> **Records**
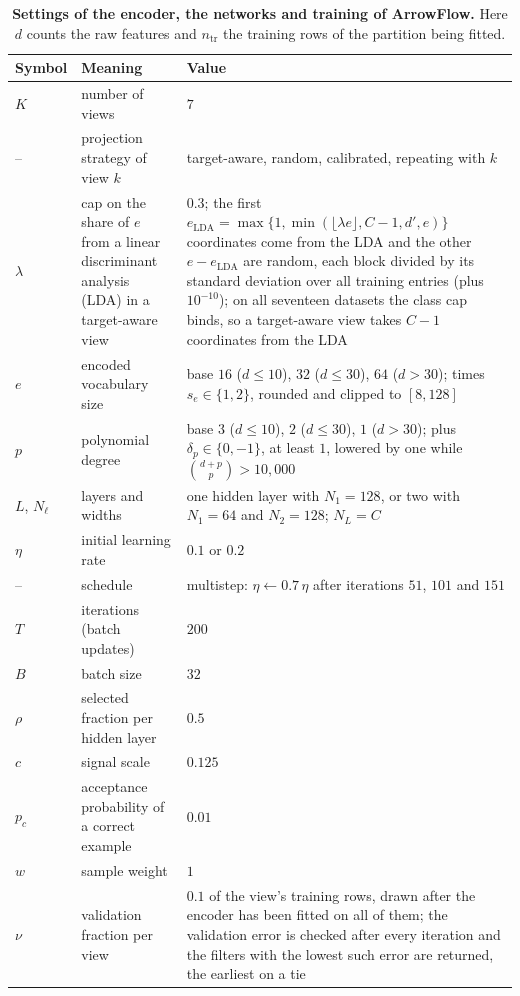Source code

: \begin{table}[!htbp]
\caption{\textbf{Settings of the encoder, the networks and training of ArrowFlow.} Here $d$ counts the raw features and $n_{\mathrm{tr}}$ the training rows of the partition being fitted.}
\label{tab:settings}
\centering
\small
\begin{tabular}{@{}l p{} p{}@{}}
\toprule
Symbol & Meaning & Value \\
\midrule
$K$ & number of views & $7$ \\
-- & projection strategy of view $k$ & target-aware, random, calibrated, repeating with $k$ \\
$\lambda$ & cap on the share of $e$ from a linear discriminant analysis (LDA) in a target-aware view & $0.3$; the first $e_{\mathrm{LDA}}=\max\{1,\min(\lfloor\lambda e\rfloor,C-1,d',e)\}$ coordinates come from the LDA and the other $e-e_{\mathrm{LDA}}$ are random, each block divided by its standard deviation over all training entries (plus $10^{-10}$); on all seventeen datasets the class cap binds, so a target-aware view takes $C-1$ coordinates from the LDA \\
$e$ & encoded vocabulary size & base $16$ ($d\le10$), $32$ ($d\le30$), $64$ ($d>30$); times $s_e\in\{1,2\}$, rounded and clipped to $[8,128]$ \\
$p$ & polynomial degree & base $3$ ($d\le10$), $2$ ($d\le30$), $1$ ($d>30$); plus $\delta_p\in\{0,-1\}$, at least $1$, lowered by one while $\binom{d+p}{p}>10{,}000$ \\
$L$, $N_\ell$ & layers and widths & one hidden layer with $N_1=128$, or two with $N_1=64$ and $N_2=128$; $N_L=C$ \\
$\eta$ & initial learning rate & $0.1$ or $0.2$ \\
-- & schedule & multistep: $\eta\leftarrow0.7\,\eta$ after iterations $51$, $101$ and $151$ \\
$T$ & iterations (batch updates) & $200$ \\
$B$ & batch size & $32$ \\
$\rho$ & selected fraction per hidden layer & $0.5$ \\
$c$ & signal scale & $0.125$ \\
$p_c$ & acceptance probability of a correct example & $0.01$ \\
$w$ & sample weight & $1$ \\
$\nu$ & validation fraction per view & $0.1$ of the view's training rows, drawn after the encoder has been fitted on all of them; the validation error is checked after every iteration and the filters with the lowest such error are returned, the earliest on a tie \\

\end{tabular}
\end{table}
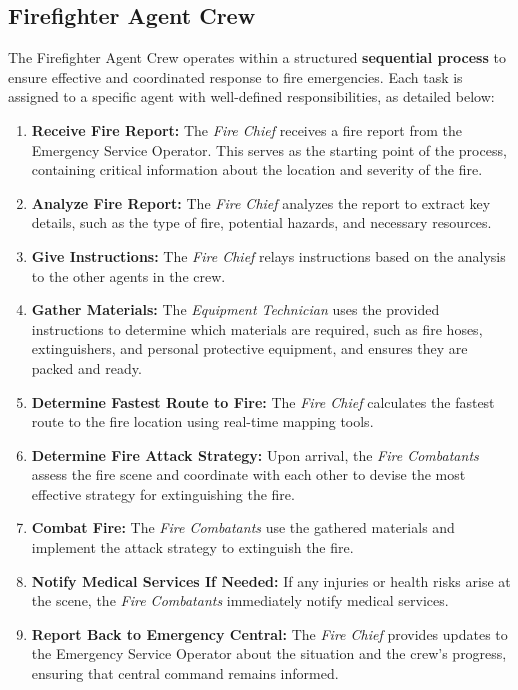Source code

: \subsection{Firefighter Agent Crew}

The Firefighter Agent Crew operates within a structured \textbf{sequential process} to ensure effective and coordinated response to fire emergencies. Each task is assigned to a specific agent with well-defined responsibilities, as detailed below:

\begin{enumerate}
    \item \textbf{Receive Fire Report:} The \textit{Fire Chief} receives a fire report from the Emergency Service Operator. This serves as the starting point of the process, containing critical information about the location and severity of the fire.
    \item \textbf{Analyze Fire Report:} The \textit{Fire Chief} analyzes the report to extract key details, such as the type of fire, potential hazards, and necessary resources.
    \item \textbf{Give Instructions:} The \textit{Fire Chief} relays instructions based on the analysis to the other agents in the crew.
    \item \textbf{Gather Materials:} The \textit{Equipment Technician} uses the provided instructions to determine which materials are required, such as fire hoses, extinguishers, and personal protective equipment, and ensures they are packed and ready.
    \item \textbf{Determine Fastest Route to Fire:} The \textit{Fire Chief} calculates the fastest route to the fire location using real-time mapping tools.
    \item \textbf{Determine Fire Attack Strategy:} Upon arrival, the \textit{Fire Combatants} assess the fire scene and coordinate with each other to devise the most effective strategy for extinguishing the fire.
    \item \textbf{Combat Fire:} The \textit{Fire Combatants} use the gathered materials and implement the attack strategy to extinguish the fire.
    \item \textbf{Notify Medical Services If Needed:} If any injuries or health risks arise at the scene, the \textit{Fire Combatants} immediately notify medical services.
    \item \textbf{Report Back to Emergency Central:} The \textit{Fire Chief} provides updates to the Emergency Service Operator about the situation and the crew’s progress, ensuring that central command remains informed.
\end{enumerate}

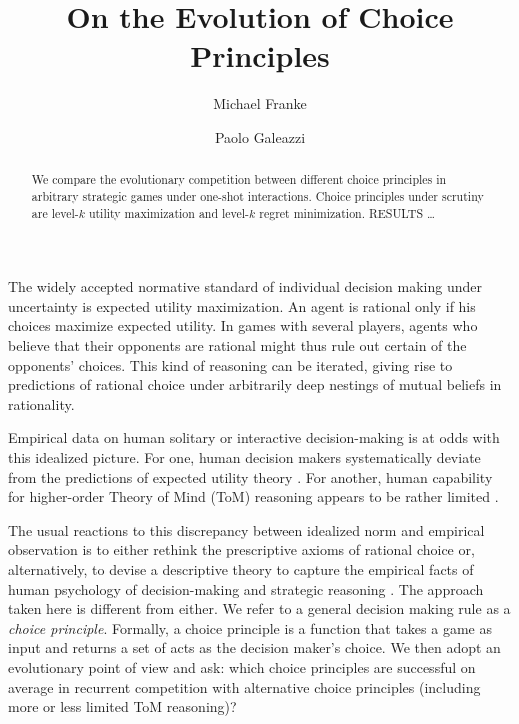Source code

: \documentclass{llncs}
\title{On the Evolution of Choice Principles}
\author{Michael Franke\inst{1} \and Paolo Galeazzi \inst{2}}
\institute{Department of Linguistics, University of T\"{u}bingen \and
  Institute for Logic, Language and Computation, Universiteit van Amsterdam}
\date{}
\begin{document}
\maketitle

\begin{abstract}
  We compare the evolutionary competition between different choice
  principles in arbitrary strategic games under one-shot
  interactions. Choice principles under scrutiny are level-$k$
  utility maximization and level-$k$ regret minimization. RESULTS \dots
\end{abstract}



The widely accepted normative standard of individual decision making
under uncertainty is expected utility maximization. An agent is
rational only if his choices maximize expected utility. In games with
several players, agents who believe that their opponents are rational
might thus rule out certain of the opponents' choices. This kind of
reasoning can be iterated, giving rise to predictions of rational
choice under arbitrarily deep nestings of mutual beliefs in
rationality. %

Empirical data on human solitary or interactive decision-making is at
odds with this idealized picture. For one, human decision makers
systematically deviate from the predictions of expected utility theory
\citep[e.g.][]{TverskyKahnemann1974:Judgement-under,TverskyKahnemann1981:The-Framing-of-}. For
another, human capability for higher-order Theory of Mind (ToM)
reasoning appears to be rather limited \citep[e.g.][inter
alia]{HoCamerer1998:Iterated-Domina,KeyzarLin2003:Limits-on-Theor,VerbruggeMol2008:Learning-to-App,DegenFranke2013:Cost-Based-Prag}.

The usual reactions to this discrepancy between idealized norm and
empirical observation is to either rethink the prescriptive axioms of
rational choice or, alternatively, to devise a descriptive theory to
capture the empirical facts of human psychology of decision-making and
strategic reasoning
\citep[e.g.][]{Camerer2003:Behavioral-Game,GlimcherCamerer2009:Neuroeconomics:}. The
approach taken here is different from either. We refer to a general
decision making rule as a \emph{choice principle}. Formally, a choice
principle is a function that takes a game as input and returns a set
of acts as the decision maker's choice. We then adopt an evolutionary
point of view and ask: which choice principles are successful on
average in recurrent competition with alternative choice principles
(including more or less limited ToM reasoning)?
\end{document}
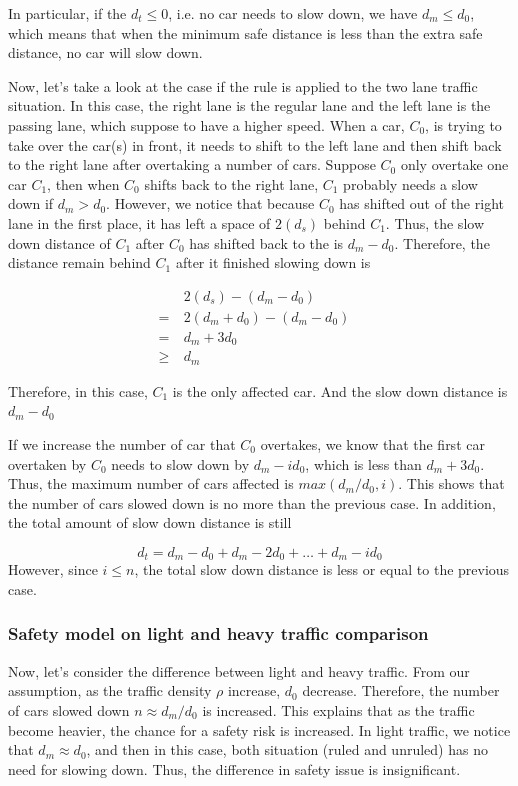 In particular, if the $d_t \le 0$, i.e. no car needs to slow down, we have $d_m\le d_0$, which means that when the minimum safe distance is less than the extra safe distance, no car will slow down. 

Now, let's take a look at the case if the rule is applied to the two lane traffic situation. In this case, the right lane is the regular lane and the left lane is the passing lane, which suppose to have a higher speed. When a car, $C_0$, is trying to take over the car(s) in front, it needs to shift to the left lane and then shift back to the right lane after overtaking a number of cars. Suppose $C_0$ only overtake one car $C_1$, then when $C_0$ shifts back to the right lane, $C_1$ probably needs a slow down if $d_m>d_0$. However, we notice that because $C_0$ has shifted out of the right lane in the first place, it has left a space of $2(d_s)$ behind $C_1$. Thus, the slow down distance of $C_1$ after $C_0$ has shifted back to the is $d_m-d_0$. Therefore, the distance remain behind $C_1$ after it finished slowing down is

\begin{align}
&2(d_s)-(d_m-d_0)&\\
=\ &2(d_m+d_0)-(d_m-d_0)&\\
=\ &d_m+3d_0&\\
\ge \ &d_m&
\end{align}

Therefore, in this case, $C_1$ is the only affected car. And the slow down distance is $d_m-d_0$

If we increase the number of car that $C_0$ overtakes, we know that the first car overtaken by $C_0$ needs to slow down by $d_m-id_0$, which is less than $d_m+3d_0$. Thus, the maximum number of cars affected is $max(d_m/d_0, i)$. This shows that the number of cars slowed down is no more than the previous case. In addition, the total amount of slow down distance is still

\begin{equation}
d_t = d_m-d_0 + d_m-2d_0 + \dots + d_m - id_0 
\end{equation}
However, since $i\le n$, the total slow down distance is less or equal to the previous case. 


\subsubsection{Safety model on light and heavy traffic comparison}

Now, let's consider the difference between light and heavy traffic. From our assumption, as the traffic density $\rho$ increase, $d_0$ decrease. Therefore, the number of cars slowed down $n\approx d_m/d_0$ is increased. This explains that as the traffic become heavier, the chance for a safety risk is increased. In light traffic, we notice that $d_m \approx d_0$, and then in this case, both situation (ruled and unruled) has no need for slowing down. Thus, the difference in safety issue is insignificant. 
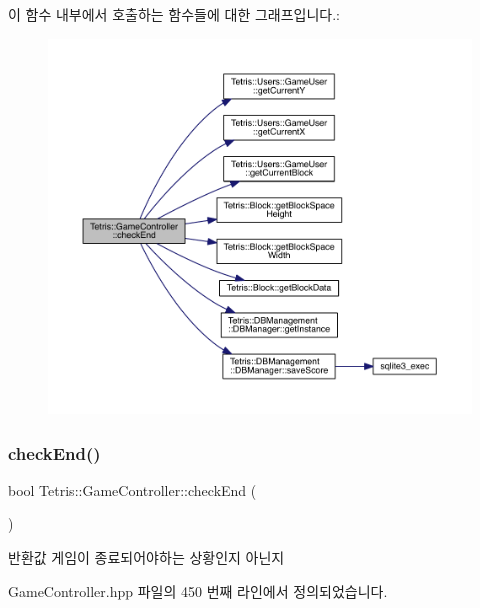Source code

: 이 함수 내부에서 호출하는 함수들에 대한 그래프입니다.\+:
\nopagebreak
\begin{figure}[H]
\begin{center}
\leavevmode
\includegraphics[width=350pt]{class_tetris_1_1_game_controller_ac8058c827eaa393194dcfb83c6964f8a_cgraph}
\end{center}
\end{figure}
\mbox{\label{class_tetris_1_1_game_controller_ac8058c827eaa393194dcfb83c6964f8a}} 
\subsubsection{\texorpdfstring{check\+End()}{checkEnd()}\hspace{0.1cm}{\footnotesize\ttfamily [2/2]}}
{\footnotesize\ttfamily bool Tetris\+::\+Game\+Controller\+::check\+End (\begin{DoxyParamCaption}{ }\end{DoxyParamCaption})\hspace{0.3cm}{\ttfamily [inline]}}

\begin{DoxyReturn}{반환값}
게임이 종료되어야하는 상황인지 아닌지 
\end{DoxyReturn}


Game\+Controller.\+hpp 파일의 450 번째 라인에서 정의되었습니다.

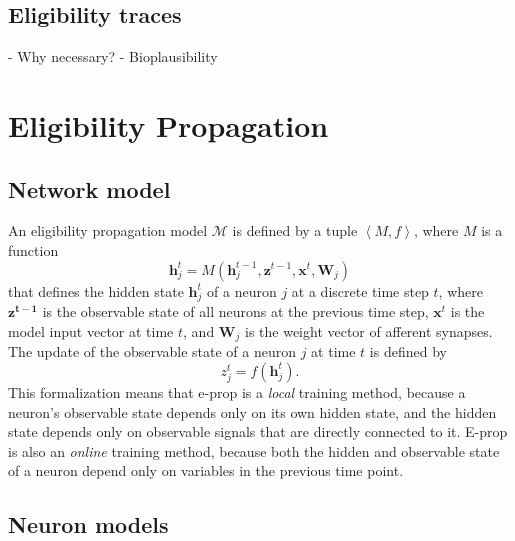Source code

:     \subsection{Eligibility traces}
        \begin{tcolorbox}[colback=orange]
        - Why necessary?
        - Bioplausibility

        \vspace{12cm}

        \end{tcolorbox}

\section{Eligibility Propagation}

    \subsection{Network model}
        An eligibility propagation model $\mathcal{M}$ is defined by a tuple $\left<M, f\right>$,
        where $M$ is a function
        \begin{equation}
        \mathbf{h}^t_j = M\left(\mathbf{h}_j^{t-1}, \mathbf{z}^{t-1}, \mathbf{x}^t, \mathbf{W}_j\right)
        \end{equation}
        that defines the hidden state $\mathbf{h}_j^t$ of a neuron $j$ at a discrete time step $t$, where $\mathbf{z^{t-1}}$ is the observable state of all neurons at the previous time step, $\mathbf{x}^t$ is the model input vector at time $t$, and $\mathbf{W}_j$ is the weight vector of afferent synapses.
        The update of the observable state of a neuron $j$ at time $t$ is defined by
        \begin{equation}
        z^t_j = f\left(\mathbf{h}_j^t\right).
        \end{equation}
        This formalization means that e-prop is a \emph{local} training method, because a neuron's observable state depends only on its own hidden state, and the hidden state depends only on observable signals that are directly connected to it.
        E-prop is also an \emph{online} training method, because both the hidden and observable state of a neuron depend only on variables in the previous time point.

    \subsection{Neuron models}

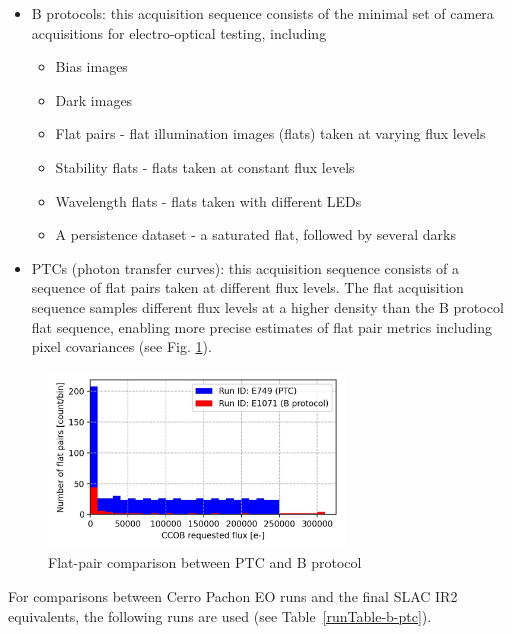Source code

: \begin{itemize}
\tightlist
\item
  B protocols: this acquisition sequence consists of the minimal set of
  camera acquisitions for electro-optical testing, including

  \begin{itemize}
  \tightlist
  \item
    Bias images
  \item
    Dark images
  \item
    Flat pairs - flat illumination images (flats) taken at varying flux levels
  \item
    Stability flats - flats taken at constant flux levels
  \item
    Wavelength flats - flats taken with different LEDs
  \item
    A persistence dataset - a saturated flat, followed by several darks
  \end{itemize}
\item
  PTCs (photon transfer curves): this acquisition sequence consists of a
  sequence of flat pairs taken at different flux levels. The flat
  acquisition sequence samples different flux levels at a higher density
  than the B protocol flat sequence, enabling more precise estimates of
  flat pair metrics including pixel covariances (see Fig. \ref{fig:PTC_BProtocol_Comparison}).
\end{itemize}

\begin{figure}[ht]
\begin{centering}
\includegraphics[width=0.7\textwidth]{figures/baselineCharacterization/PTC_BProtocol_Comparison.jpg}
	\caption{Flat-pair comparison between PTC and B protocol
\label{fig:PTC_BProtocol_Comparison}}
\end{centering}
\end{figure}

For comparisons between Cerro Pachon EO runs and the final SLAC IR2 equivalents, the following runs are used (see Table~\ref{runTable-b-ptc}).

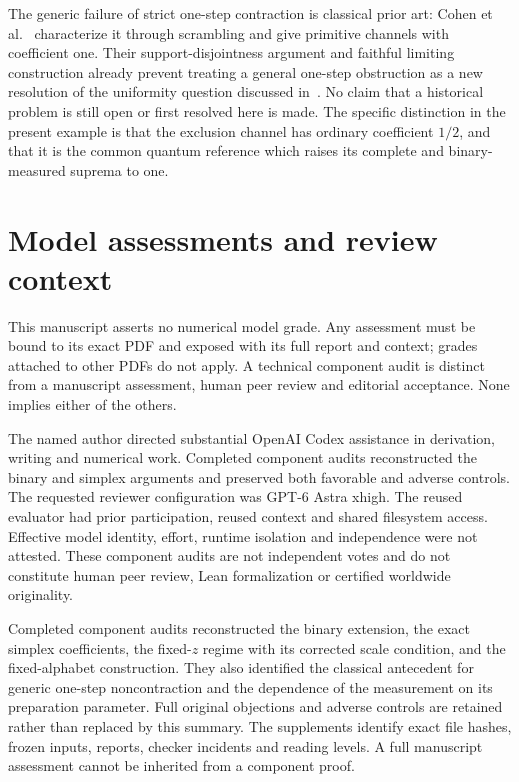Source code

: \documentclass[11pt]{article}
\theoremstyle{remark}\newtheorem{remark}[theorem]{Remark}
\begin{document}
The generic failure of strict one-step contraction is classical prior art: Cohen et al.~\cite[Theorem 4.2 and Remark 4.3]{Cohen} characterize it through scrambling and give primitive channels with coefficient one. Their support-disjointness argument and faithful limiting construction already prevent treating a general one-step obstruction as a new resolution of the uniformity question discussed in~\cite{GR}. No claim that a historical problem is still open or first resolved here is made. The specific distinction in the present example is that the exclusion channel has ordinary coefficient $1/2$, and that it is the common quantum reference which raises its complete and binary-measured suprema to one.

\clearpage
\appendix
\section{Model assessments and review context}
This manuscript asserts no numerical model grade. Any assessment must be bound to its exact PDF and exposed with its full report and context; grades attached to other PDFs do not apply. A technical component audit is distinct from a manuscript assessment, human peer review and editorial acceptance. None implies either of the others.

The named author directed substantial OpenAI Codex assistance in derivation, writing and numerical work. Completed component audits reconstructed the binary and simplex arguments and preserved both favorable and adverse controls. The requested reviewer configuration was GPT-6 Astra xhigh. The reused evaluator had prior participation, reused context and shared filesystem access. Effective model identity, effort, runtime isolation and independence were not attested. These component audits are not independent votes and do not constitute human peer review, Lean formalization or certified worldwide originality.

Completed component audits reconstructed the binary extension, the exact simplex coefficients, the fixed-$z$ regime with its corrected scale condition, and the fixed-alphabet construction. They also identified the classical antecedent for generic one-step noncontraction and the dependence of the measurement on its preparation parameter. Full original objections and adverse controls are retained rather than replaced by this summary. The supplements identify exact file hashes, frozen inputs, reports, checker incidents and reading levels. A full manuscript assessment cannot be inherited from a component proof.
\end{document}
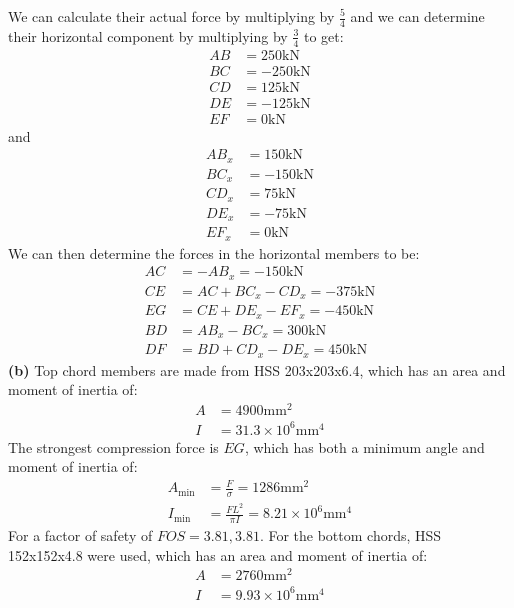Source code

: \documentclass{article}
\begin{document}
We can calculate their actual force by multiplying by $\frac{5}{4}$ and we can determine their horizontal component by multiplying by $\frac{3}{4}$ to get:
\begin{align*}
  AB &= 250\si{\kilo\newton} \\
  BC &= -250\si{\kilo\newton} \\ 
  CD &= 125\si{\kilo\newton} \\ 
  DE &= -125\si{\kilo\newton} \\ 
  EF &= 0\si{\kilo\newton}
\end{align*}
and
\begin{align*}
  AB_x &= 150\si{\kilo\newton} \\
  BC_x &= -150\si{\kilo\newton} \\ 
  CD_x &= 75\si{\kilo\newton} \\ 
  DE_x &= -75\si{\kilo\newton} \\ 
  EF_x &= 0\si{\kilo\newton}
\end{align*}
We can then determine the forces in the horizontal members to be:
\begin{align*}
  AC &= -AB_x = -150\si{\kilo\newton} \\ 
  CE &= AC+BC_x-CD_x = -375\si{\kilo\newton} \\ 
  EG &= CE+DE_x-EF_x = -450\si{\kilo\newton} \\ 
  BD &= AB_x - BC_x = 300\si{\kilo\newton} \\ 
  DF &= BD+CD_x-DE_x = 450\si{\kilo\newton}
\end{align*}
\textbf{(b)} Top chord members are made from HSS 203x203x6.4, which has an area and moment of inertia of:
\begin{align}
  A &= 4900 \si{\milli\meter\squared} \\ 
  I &= 31.3 \times 10^6 \si{\milli\meter\tothe{4}}
  \label{eq:}
\end{align}
The strongest compression force is $EG$, which has both a minimum angle and moment of inertia of:
\begin{align}
  A_\text{min} &= \frac{F}{\sigma} = 1286 \si{\milli\meter\squared} \\ 
  I_\text{min} &= \frac{FL^2}{\pi I} = 8.21 \times 10^6 \si{\milli\meter\tothe{4}}
\end{align}
For a factor of safety of $FOS = 3.81, 3.81$. For the bottom chords, HSS 152x152x4.8 were used, which has an area and moment of inertia of:
\begin{align}
  A &= 2760\si{\milli\meter\squared} \\ 
  I &= 9.93 \times 10^6 \si{\milli\meter\tothe{4}}
\end{align}
\end{document}

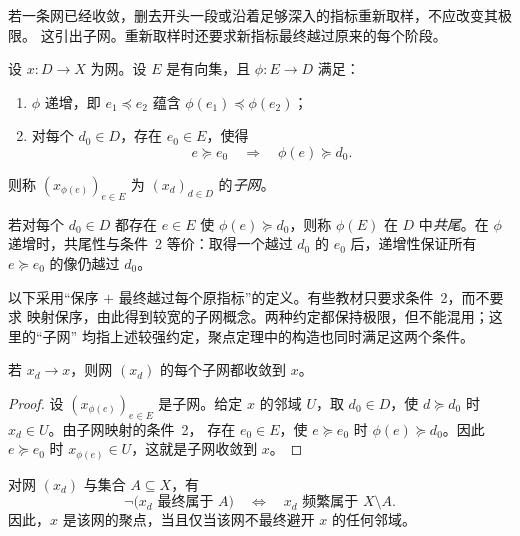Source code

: 若一条网已经收敛，删去开头一段或沿着足够深入的指标重新取样，不应改变其极限。
这引出子网。重新取样时还要求新指标最终越过原来的每个阶段。

\begin{definition}[子网]
设 \(x\colon D\to X\) 为网。设 \(E\) 是有向集，且
\(\phi\colon E\to D\) 满足：
\begin{enumerate}
  \item \(\phi\) 递增，即 \(e_1\preceq e_2\) 蕴含
        \(\phi(e_1)\preceq\phi(e_2)\)；
  \item 对每个 \(d_0\in D\)，存在 \(e_0\in E\)，使得
        \[
        e\succeq e_0\quad\Longrightarrow\quad \phi(e)\succeq d_0.
        \]
\end{enumerate}
则称 \((x_{\phi(e)})_{e\in E}\) 为 \((x_d)_{d\in D}\) 的\emph{子网}。

若对每个 \(d_0\in D\) 都存在 \(e\in E\) 使 \(\phi(e)\succeq d_0\)，则称
\(\phi(E)\) 在 \(D\) 中\emph{共尾}。在 \(\phi\) 递增时，共尾性与条件~2
等价：取得一个越过 \(d_0\) 的 \(e_0\) 后，递增性保证所有
\(e\succeq e_0\) 的像仍越过 \(d_0\)。
\end{definition}

\begin{remark}[子网定义的两种约定]
以下采用“保序 $+$ 最终越过每个原指标”的定义。有些教材只要求条件~2，而不要求
映射保序，由此得到较宽的子网概念。两种约定都保持极限，但不能混用；这里的“子网”
均指上述较强约定，聚点定理中的构造也同时满足这两个条件。
\end{remark}

\begin{lemma}[子网保持极限]
若 \(x_d\to x\)，则网 \((x_d)\) 的每个子网都收敛到 \(x\)。
\label{ch1:lem:subnet-limit}
\end{lemma}

\begin{proof}
设 \((x_{\phi(e)})_{e\in E}\) 是子网。给定 \(x\) 的邻域 \(U\)，取
\(d_0\in D\)，使 \(d\succeq d_0\) 时 \(x_d\in U\)。由子网映射的条件~2，
存在 \(e_0\in E\)，使 \(e\succeq e_0\) 时 \(\phi(e)\succeq d_0\)。因此
\(e\succeq e_0\) 时 \(x_{\phi(e)}\in U\)，这就是子网收敛到 \(x\)。
\end{proof}

\begin{lemma}[最终与频繁的否定关系]
对网 \((x_d)\) 与集合 \(A\subseteq X\)，有
\[
 \neg\bigl(x_d\text{ 最终属于 }A\bigr)
 \quad\Longleftrightarrow\quad
 x_d\text{ 频繁属于 }X\setminus A.
\]
因此，\(x\) 是该网的聚点，当且仅当该网不最终避开 \(x\) 的任何邻域。
\label{ch1:lem:eventually-frequently}
\end{lemma}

> **Task description**
Your answer must hold the line containing "这引出子网。重新取样时还要求新指标最终越过原来的每个阶段。" and all lines after it in the entries above, exactly, and nothing else.

> **Solved problem**
这引出子网。重新取样时还要求新指标最终越过原来的每个阶段。

\begin{definition}[子网]
设 \(x\colon D\to X\) 为网。设 \(E\) 是有向集，且
\(\phi\colon E\to D\) 满足：
\begin{enumerate}
  \item \(\phi\) 递增，即 \(e_1\preceq e_2\) 蕴含
        \(\phi(e_1)\preceq\phi(e_2)\)；
  \item 对每个 \(d_0\in D\)，存在 \(e_0\in E\)，使得
        \[
        e\succeq e_0\quad\Longrightarrow\quad \phi(e)\succeq d_0.
        \]
\end{enumerate}
则称 \((x_{\phi(e)})_{e\in E}\) 为 \((x_d)_{d\in D}\) 的\emph{子网}。

若对每个 \(d_0\in D\) 都存在 \(e\in E\) 使 \(\phi(e)\succeq d_0\)，则称
\(\phi(E)\) 在 \(D\) 中\emph{共尾}。在 \(\phi\) 递增时，共尾性与条件~2
等价：取得一个越过 \(d_0\) 的 \(e_0\) 后，递增性保证所有
\(e\succeq e_0\) 的像仍越过 \(d_0\)。
\end{definition}

\begin{remark}[子网定义的两种约定]
以下采用“保序 $+$ 最终越过每个原指标”的定义。有些教材只要求条件~2，而不要求
映射保序，由此得到较宽的子网概念。两种约定都保持极限，但不能混用；这里的“子网”
均指上述较强约定，聚点定理中的构造也同时满足这两个条件。
\end{remark}

\begin{lemma}[子网保持极限]
若 \(x_d\to x\)，则网 \((x_d)\) 的每个子网都收敛到 \(x\)。
\label{ch1:lem:subnet-limit}
\end{lemma}

\begin{proof}
设 \((x_{\phi(e)})_{e\in E}\) 是子网。给定 \(x\) 的邻域 \(U\)，取
\(d_0\in D\)，使 \(d\succeq d_0\) 时 \(x_d\in U\)。由子网映射的条件~2，
存在 \(e_0\in E\)，使 \(e\succeq e_0\) 时 \(\phi(e)\succeq d_0\)。因此
\(e\succeq e_0\) 时 \(x_{\phi(e)}\in U\)，这就是子网收敛到 \(x\)。
\end{proof}

\begin{lemma}[最终与频繁的否定关系]
对网 \((x_d)\) 与集合 \(A\subseteq X\)，有
\[
 \neg\bigl(x_d\text{ 最终属于 }A\bigr)
 \quad\Longleftrightarrow\quad
 x_d\text{ 频繁属于 }X\setminus A.
\]
因此，\(x\) 是该网的聚点，当且仅当该网不最终避开 \(x\) 的任何邻域。
\label{ch1:lem:eventually-frequently}
\end{lemma}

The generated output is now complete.